When we randomly draw a single CI we can then check and see if it captures mu (because we programmed it in the simulation). At this point the answer is simply yes or no. Our knowledge of mu necessitates this. In the real world we don’t know the true values of parameters, but, according to frequency stats, they are still fixed. This is the key. So the only difference between your simulation and a real situation is we can’t simply check and see if mu is captured by our CI. But the options for our conclusion are the same as the simulation- It either does or does not capture mu, but we can’t know which.
Hi Alex. I don’t think this has to be the case. I am completely willing to recognize that there is a 5% chance that this particular interval does not contain Mu. That is not the same thing as assigning a probability to the null hypothesis (which can only be done in a Bayesian framework, as you well-know). Both you and Jake make similar points about a single interval (say randomly chosen from our set) as either containing Mu or not. And I agree that this is the crux of the issue. You are both right. Either the interval contains Mu or it does not, and we don’t know which. However, if we were making odds (for gamblers) about whether or not the interval would contain Mu, and our goal was to set the line to be EV-neutral, we would set it so that someone who bets YES or NO would expect to break-even. This would be 19:1 against. By offering that line, we are acknowledging that there is a 95% chance the interval contains Mu.
I can see where you are coming from about betting behavior, and it makes me even more convinced you are a closet bayesian. But I want to go back to the logic of interpretation 4. I’m sure you would agree that to be coherent betters our probabilities must sum to 1. Accepting interpretation 4 means that .95 of your probability is tied up in your interval, by definition. This leaves .05 probability to allocate to points or intervals outside your interval chosen. This logically implies that the null value must be assigned less than or equal to probability .05 if it falls even barely outside your chosen interval. Even if we have a disjointed probability distribution in which all of that remaining .05 is centered on the null value 0, it still cannot exceed .05. So interpretation 2 must also be accepted alongside interpretation 4.
Accepting interpretation 4 implies accepting interpretation 2, and depending on your preference for what is considered (un)likely, accepting interpretation 3 (and also 1). So this means accepting interpretation 4 implies accepting at least 3 other interpretations. We know that interpretation 2 is wrong, so 4 must also be wrong, and by implication so must the others.

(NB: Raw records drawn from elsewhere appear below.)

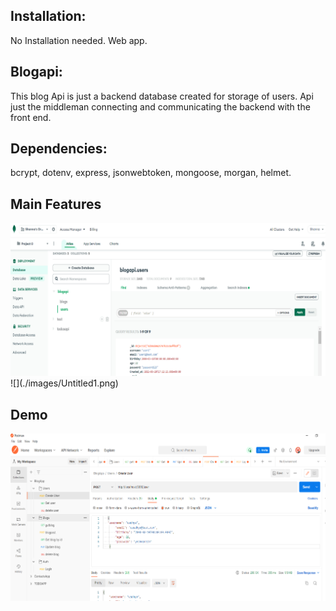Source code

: ## Installation:
No Installation needed. Web app.
## Blogapi:
This blog Api is just a backend database created for storage of users. Api just the middleman connecting and communicating the backend with the front end.

## Dependencies:
bcrypt, dotenv, express, jsonwebtoken, mongoose, morgan, helmet.

## Main Features
<img src= './images/Untitled1.png' width = '800'>
![](./images/Untitled1.png)


## Demo
![](./images/Untitled.png)
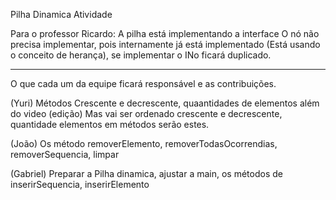 

Pilha Dinamica Atividade

Para o professor Ricardo:
A pilha está implementando a interface
O nó não precisa implementar, pois internamente já está implementado
(Está usando o conceito de herança), se implementar o INo ficará duplicado.




---
O que cada um da equipe ficará responsável e as contribuições.

(Yuri)
Métodos Crescente e decrescente, quaantidades de elementos além do video (edição)
Mas vai ser ordenado crescente e decrescente, quantidade elementos  em métodos serão estes.


(João)
Os método removerElemento, removerTodasOcorrendias, removerSequencia, limpar

(Gabriel)
Preparar a Pilha dinamica, ajustar a main, os métodos de inserirSequencia, inserirElemento


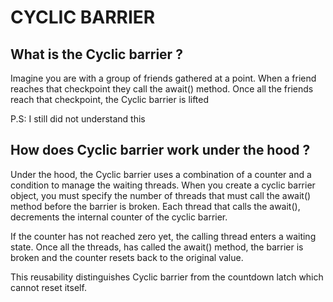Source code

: CYCLIC BARRIER
====================
What is the Cyclic barrier ?
-
Imagine you are with a group of friends gathered at a point.
When a friend reaches that checkpoint they call the await() method.
Once all the friends reach that checkpoint, the Cyclic barrier is lifted

P.S: I still did not understand this


How does Cyclic barrier work under the hood ?
- 
Under the hood, the Cyclic barrier uses a combination of a counter and a
condition to manage the waiting threads. When you create a cyclic barrier object,
you must specify the number of threads that must call the await() method before
the barrier is broken. Each thread that calls the await(), decrements the internal counter
of the cyclic barrier.

If the counter has not reached zero yet, the calling thread enters a waiting state.
Once all the threads, has called the await() method, the barrier is broken and the counter resets back
to the original value.

This reusability distinguishes Cyclic barrier from the countdown latch which cannot reset itself.


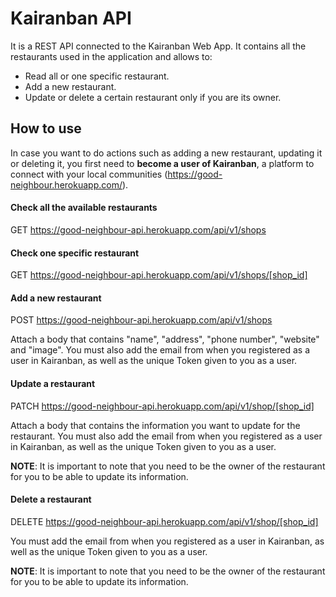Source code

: # Kairanban API

It is a REST API connected to the Kairanban Web App. It contains all the restaurants used in the application and allows to:
- Read all or one specific restaurant.
- Add a new restaurant.
- Update or delete a certain restaurant only if you are its owner.

## How to use

In case you want to do actions such as adding a new restaurant, updating it or deleting it, you first need to **become a user of Kairanban**, a platform to connect with your local communities (https://good-neighbour.herokuapp.com/).

#### Check all the available restaurants
GET https://good-neighbour-api.herokuapp.com/api/v1/shops

#### Check one specific restaurant
GET https://good-neighbour-api.herokuapp.com/api/v1/shops/[shop_id]

#### Add a new restaurant
POST https://good-neighbour-api.herokuapp.com/api/v1/shops

Attach a body that contains "name", "address", "phone number", "website" and "image". 
You must also add the email from when you registered as a user in Kairanban, as well as the unique Token given to you as a user.

#### Update a restaurant
PATCH https://good-neighbour-api.herokuapp.com/api/v1/shop/[shop_id]

Attach a body that contains the information you want to update for the restaurant.
You must also add the email from when you registered as a user in Kairanban, as well as the unique Token given to you as a user.

**NOTE**: It is important to note that you need to be the owner of the restaurant for you to be able to update its information.

#### Delete a restaurant
DELETE https://good-neighbour-api.herokuapp.com/api/v1/shop/[shop_id]

You must add the email from when you registered as a user in Kairanban, as well as the unique Token given to you as a user.

**NOTE**: It is important to note that you need to be the owner of the restaurant for you to be able to update its information.
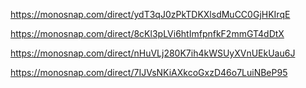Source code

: <!-- node index.js --action="list" -->
https://monosnap.com/direct/ydT3qJ0zPkTDKXlsdMuCC0GjHKIrqE

<!-- node index.js --action="get" --id 05olLMgyVQdWRwgKfg5J6 -->
https://monosnap.com/direct/8cKl3pLVi6htImfpnfkF2mmGT4dDtX



<!-- node index.js --action="add" --name Mango --email mango@gmail.com --phone 322-22-22 -->
https://monosnap.com/direct/nHuVLj280K7ih4kWSUyXVnUEkUau6J


<!-- node index.js --action="remove" --id qdggE76Jtbfd9eWJHrssH -->
https://monosnap.com/direct/7IJVsNKiAXkcoGxzD46o7LuiNBeP95

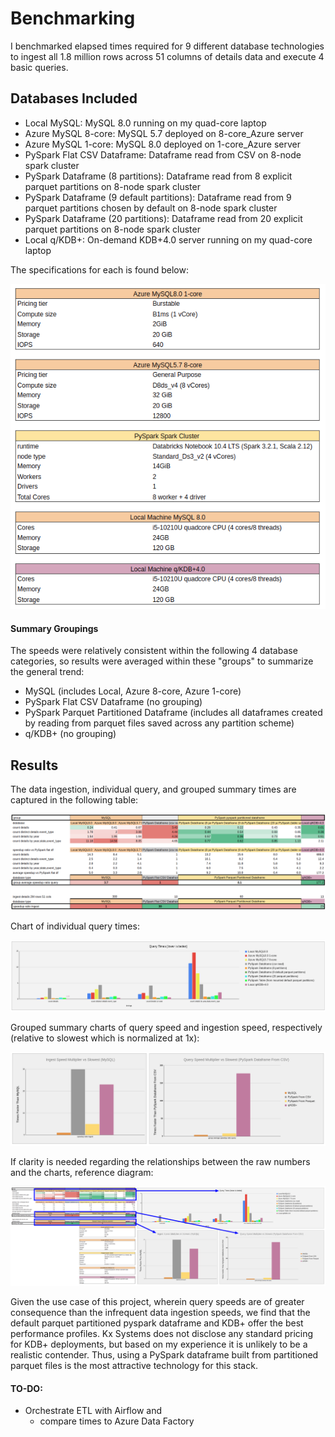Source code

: # Benchmarking

I benchmarked elapsed times required for 9 different database technologies to ingest all 1.8 million rows across 51 columns of details data and execute 4 basic queries.

## Databases Included

 - Local MySQL: MySQL 8.0 running on my quad-core laptop  
 - Azure MySQL 8-core: MySQL 5.7 deployed on 8-core_Azure server  
 - Azure MySQL 1-core: MySQL 8.0 deployed on 1-core_Azure server  
 - PySpark Flat CSV Dataframe: Dataframe read from CSV on 8-node spark cluster  
 - PySpark Dataframe (8 partitions): Dataframe read from 8 explicit parquet partitions on 8-node spark cluster  
 - PySpark Dataframe (9 default partitions): Dataframe read from 9 parquet partitions chosen by default on 8-node spark cluster  
 - PySpark Dataframe (20 partitions): Dataframe read from 20 explicit parquet partitions on 8-node spark cluster  
 - Local q/KDB+: On-demand KDB+4.0 server running on my quad-core laptop  

The specifications for each is found below:

![alt text](https://github.com/conner-mcnicholas/StormEventsDB/blob/main/benchmarking/imgs/chart_db_specs.png?raw=true)  

#### Summary Groupings

The speeds were relatively consistent within the following 4 database categories, so results were averaged within these "groups" to summarize the general trend:

 - MySQL (includes Local, Azure 8-core, Azure 1-core)  
 - PySpark Flat CSV Dataframe (no grouping)  
 - PySpark Parquet Partitioned Dataframe (includes all dataframes created by reading from parquet files saved across any partition scheme)  
 - q/KDB+ (no grouping)  

## Results

The data ingestion, individual query, and grouped summary times are captured in the following table:

 ![alt text](https://github.com/conner-mcnicholas/StormEventsDB/blob/main/benchmarking/imgs/charts_numbers.png?raw=true)

Chart of individual query times:  

 ![alt text](https://github.com/conner-mcnicholas/StormEventsDB/blob/main/benchmarking/imgs/chartquery.png?raw=true)

Grouped summary charts of query speed and ingestion speed, respectively (relative to slowest which is normalized at 1x):  

![alt text](https://github.com/conner-mcnicholas/StormEventsDB/blob/main/benchmarking/imgs/groupedspeedcharts.png?raw=true)

If clarity is needed regarding the relationships between the raw numbers and the charts, reference diagram:

![alt text](https://github.com/conner-mcnicholas/StormEventsDB/blob/main/benchmarking/imgs/charts_annotated.png?raw=true)


Given the use case of this project, wherein query speeds are of greater consequence than the infrequent data ingestion speeds, we find that the default
parquet partitioned pyspark dataframe and KDB+ offer the best performance profiles.  Kx Systems does not disclose any standard pricing for KDB+ deployments, but based on my experience it is unlikely to be a realistic contender.  Thus, using a PySpark dataframe built from partitioned parquet files is the most attractive technology for this stack.

#### TO-DO:

 - Orchestrate ETL with Airflow and
    - compare times to Azure Data Factory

I agree with Alex. Statement 4 implies statement 2 because it is the complementary statement. I also think that Ryne’s interpretation is not exactly the same as statement #4 in the study. Statement #4 reads non-frequentist to me because we attach a probability to a statement about an unknown parameter. Therefore, it cannot be correct because the uncertainty is attached to the data in a frequentist framework. Although it is hard to get the head around the idea behind frequentism, not to speak of the challenges in teaching it, I think one should be strict in interpreting CIs (and p-values, for that matter). This avoids misunderstandings about the nature of frequentist inference and the misinterpretation of significant results and p-values that we see over and over again.

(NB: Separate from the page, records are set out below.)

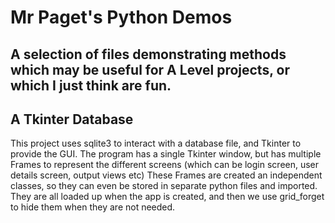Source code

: # Mr Paget's Python Demos
## A selection of files demonstrating methods which may be useful for A Level projects, or which I just think are fun.


## A Tkinter Database
This project uses sqlite3 to interact with a database file, and Tkinter to provide the GUI.
The program has a single Tkinter window, but has multiple Frames to represent the different screens (which can be login screen, user details screen, output views etc)
These Frames are created an independent classes, so they can even be stored in separate python files and imported. They are all loaded up when the app is created, and then we use grid_forget to hide them when they are not needed.

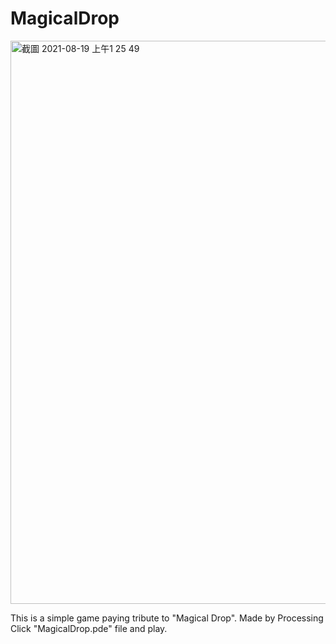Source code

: # MagicalDrop
<img width="901" alt="截圖 2021-08-19 上午1 25 49" src="https://github.com/tingyuhsieh/MagicalDrop/assets/142732006/2b7ebe25-3158-4d34-9cf1-d2f19bce227e">

This is a simple game paying tribute to "Magical Drop".
Made by Processing
Click "MagicalDrop.pde" file and play.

What I find useful as an interpretation is what Jake proposes here: the CI gives you the range of mu’s the given data is compatible with.
Hi Ryne,
It seems to me that in your simulation, you’re still not talking about the probability that this particular interval right here contains the parameter. You’re talking about the probability that a randomly selected interval contains the parameter. (That randomness is key because that’s what involves a probability.) Which I think is completely legit and in accordance with the formal definition of a confidence interval. But it’s not the same as whether this interval — the 215th interval in the set of 1000, say — contains the parameter. The 215th interval either does or doesn’t contain the parameter.

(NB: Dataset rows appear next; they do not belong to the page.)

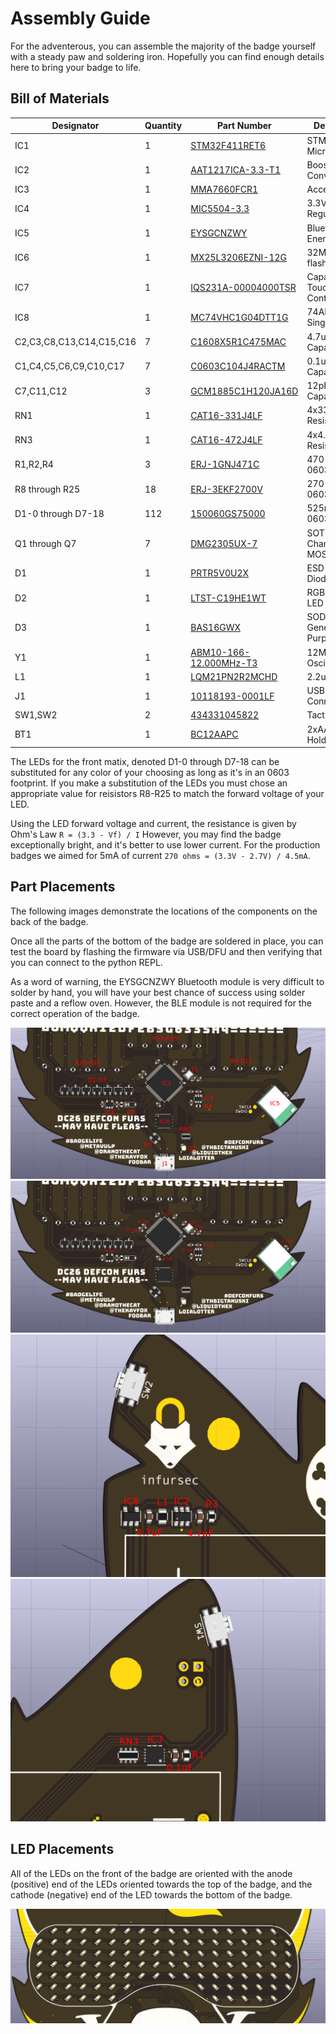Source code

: Assembly Guide
==============

For the adventerous, you can assemble the majority of the badge yourself with a steady paw
and soldering iron. Hopefully you can find enough details here to bring your badge to life.

Bill of Materials
-----------------

| Designator                | Quantity | Part Number                                                                                   | Description |
|---------------------------|----------|-----------------------------------------------------------------------------------------------|-------------|
| IC1                       | 1        | [STM32F411RET6](https://www.mouser.com/ProductDetail/511-STM32F401RET6)                       | STM32F4 Microcontroller |
| IC2                       | 1        | [AAT1217ICA-3.3-T1](https://www.mouser.com/ProductDetail/873-AAT1217ICA3.3T1)                 | Boost Converter |
| IC3                       | 1        | [MMA7660FCR1](http://www.newark.com/nxp/mma7660fct/3-axis-accelerometer-1-5g-dfn/dp/74P0443?st=MMA7660) | Accelerometer |
| IC4                       | 1        | [MIC5504-3.3](https://www.mouser.com/ProductDetail/998-MIC5504-3.3YM5TR)                      | 3.3V LDO Regulator |
| IC5                       | 1        | [EYSGCNZWY](https://www.mouser.com/ProductDetail/963-EYSGCNZWY)                               | Bluetooth Low Energy Module |
| IC6                       | 1        | [MX25L3206EZNI-12G](https://www.digikey.com/product-detail/en/macronix/MX25L3206EZNI-12G/1092-1077-ND/2744760) | 32Mbit SPI flash |
| IC7                       | 1        | [IQS231A-00004000TSR](https://www.mouser.com/ProductDetail/957-IQS231A004000TSR)              | Capacative Touch Controller |
| IC8                       | 1        | [MC74VHC1G04DTT1G](https://www.mouser.com/ProductDetail/863-MC74VHC1G04DTT1G)                 | 74AHC1G04 Single Inverter |
| C2,C3,C8,C13,C14,C15,C16  | 7        | [C1608X5R1C475MAC](https://www.mouser.com/ProductDetail/810-C1608X5R1C475MAC)                 | 4.7uF MLCC Capacitor |
| C1,C4,C5,C6,C9,C10,C17    | 7        | [C0603C104J4RACTM](https://www.mouser.com/ProductDetail/80-C0603C104J4RACTM)                  | 0.1uF MLCC Capacitor |
| C7,C11,C12                | 3        | [GCM1885C1H120JA16D](https://www.mouser.com/ProductDetail/81-GCM1885C1H120JA6D)               | 12pF MLCC Capacitor |
| RN1                       | 1        | [CAT16-331J4LF](https://www.mouser.com/ProductDetail/652-CAT16-331J4LF)                       | 4x330 Ohm Resistor Array |
| RN3                       | 1        | [CAT16-472J4LF](https://www.mouser.com/ProductDetail/652-CAT16-472J4LF)                       | 4x4.7k Ohm Resistor Array |
| R1,R2,R4                  | 3        | [ERJ-1GNJ471C](https://www.mouser.com/ProductDetail/667-ERJ-1GNJ471C)                         | 470 Ohm 0603 Resistor |
| R8 through R25            | 18       | [ERJ-3EKF2700V](https://www.mouser.com/ProductDetail/667-ERJ-3EKF2700V)                       | 270 Ohm 0603 Resistor |
| D1-0 through D7-18        | 112      | [150060GS75000](https://www.mouser.com/ProductDetail/710-150060GS75000)                       | 525nm Green 0603 LED |
| Q1 through Q7             | 7        | [DMG2305UX-7](https://www.mouser.com/ProductDetail/621-DMG2305UX-7)                           | SOT-23 P-Channel MOSFET |
| D1                        | 1        | [PRTR5V0U2X](https://www.mouser.com/ProductDetail/771-PRTR5V0U2X-T-R)                         | ESD Protection Diode |
| D2                        | 1        | [LTST-C19HE1WT](https://www.mouser.com/ProductDetail/859-LTST-C19HE1WT)                       | RGB Status LED |
| D3                        | 1        | [BAS16GWX](https://www.mouser.com/ProductDetail/841-BAS16GWX)                                 | SOD-123 General Purpose Diode |
| Y1                        | 1        | [ABM10-166-12.000MHz-T3](https://www.mouser.com/ProductDetail/815-ABM10-166-12T)              | 12MHz Crystal Oscillator |
| L1                        | 1        | [LQM21PN2R2MCHD](https://www.mouser.com/ProductDetail/81-LQM21PN2R2MCHD)                      | 2.2uH Inductor |
| J1                        | 1        | [10118193-0001LF](https://www.mouser.com/ProductDetail/649-10118193-0001LF)                   | USB Micro-B Connector |
| SW1,SW2                   | 2        | [434331045822](https://www.digikey.com/product-detail/en/wurth-electronics-inc/434331045822/732-7055-1-ND/5225503) | Tactile Switch |
| BT1                       | 1        | [BC12AAPC](https://www.digikey.com/product-detail/en/mpd-memory-protection-devices/BC12AAPC/BC12AAPC-ND/2439230) | 2xAA Battery Holder |

The LEDs for the front matix, denoted D1-0 through D7-18 can be substituted for any color
of your choosing as long as it's in an 0603 footprint. If you make a substitution of the
LEDs you must chose an appropriate value for reisistors R8-R25  to match the forward
voltage of your LED.

Using the LED forward voltage and current, the resistance is given by Ohm's Law
`R = (3.3 - Vf) / I` However, you may find the badge exceptionally bright, and it's
better to use lower current. For the production badges we aimed for 5mA of current
`270 ohms = (3.3V - 2.7V) / 4.5mA`.

Part Placements
---------------
The following images demonstrate the locations of the components on the back of the badge.

Once all the parts of the bottom of the badge are soldered in place, you can test the board
by flashing the firmware via USB/DFU and then verifying that you can connect to the python
REPL.

As a word of warning, the EYSGCNZWY Bluetooth module is very difficult to solder by hand,
you will have your best chance of success using solder paste and a reflow oven. However,
the BLE module is not required for the correct operation of the badge.

![Component Placement](img/dcfurs-back-components.png "Component Placement")
![Capacitor Placement](img/dcfurs-back-capacitors.png "Capacitor Placement")
![Power Supplies](img/dcfurs-back-power.png "Power Supplies")
![Accelerometer](img/dcfurs-back-accel.png "Accelerometer")

LED Placements
--------------
All of the LEDs on the front of the badge are oriented with the anode (positive) end of the
LEDs oriented towards the top of the badge, and the cathode (negative) end of the LED
towards the bottom of the badge.

![Front LED Matrix](img/dcfurs-front-matrix.png "Front LED Matrix")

But really, as far as interpreting confidence intervals goes, I don’t think we need to contort ourselves. A “safe” and non-head-exploding interpretation of a confidence interval is just as an inversion of the hypothesis test. In other words, it is the range of values of mu that we would fail to reject at a given alpha level. Put more colloquially, it is the range of values that are consistent with the data we observed. This is what I tell my students anyway. If that also turns out to be technically wrong then I guess I’m joining you in statistical hell.
Hello Ryne,
Jake Westfall’s answer is spot on. Any specific interval either contains the parameter in question or it does not. The probability is either 0 or 1 for that specific interval. The 95% coverage only comes into play across repeated random sampling of the population with new samples and new confidence intervals.
The only issue I have with Hoekstra, Morey, Rouder, & Wagenmakers (2014) is the focus strictly on confidence intervals. A number of their questions are true if you adopt a Bayesian perspective and have a credible interval. Under objective priors, Bayesian credible intervals are the same as frequentist confidence intervals. However, there is a shift in the probabilities under the Bayesian perspective that can be troubling at times as well. The probability here now is across different researchers, all studying different topics, who each observe the same effect size estimate. The posterior distribution is the distribution of parameter values being examined by these different researchers. A specific researcher has no idea where in that distribution her effect size is and the probability here is across different researchers. This point is not emphasized sufficiently I find. This approach works wonderfully from an epidemiological and philosophy of science perspective, but is not that appealing to the researcher in the lab.
Going back to confidence intervals, I now teach the interval as a reflection of inferential information. That is, the 95% confidence interval tells us the set of null hypotheses that we would not reject at alpha = .05 given our observed data. In the present example, if we examine H0: mu = .15, we would not reject that null hypothesis. Similarly we would not reject H0: mu = .35 given our observed data. However we would reject H0: mu = .42 given the observed data, as well as H0: mu = 0. The CI tells us the population parameters that are compatible, if you will, with the observed data and those parameter values that are not compatible with the observed data from a NHST perspective.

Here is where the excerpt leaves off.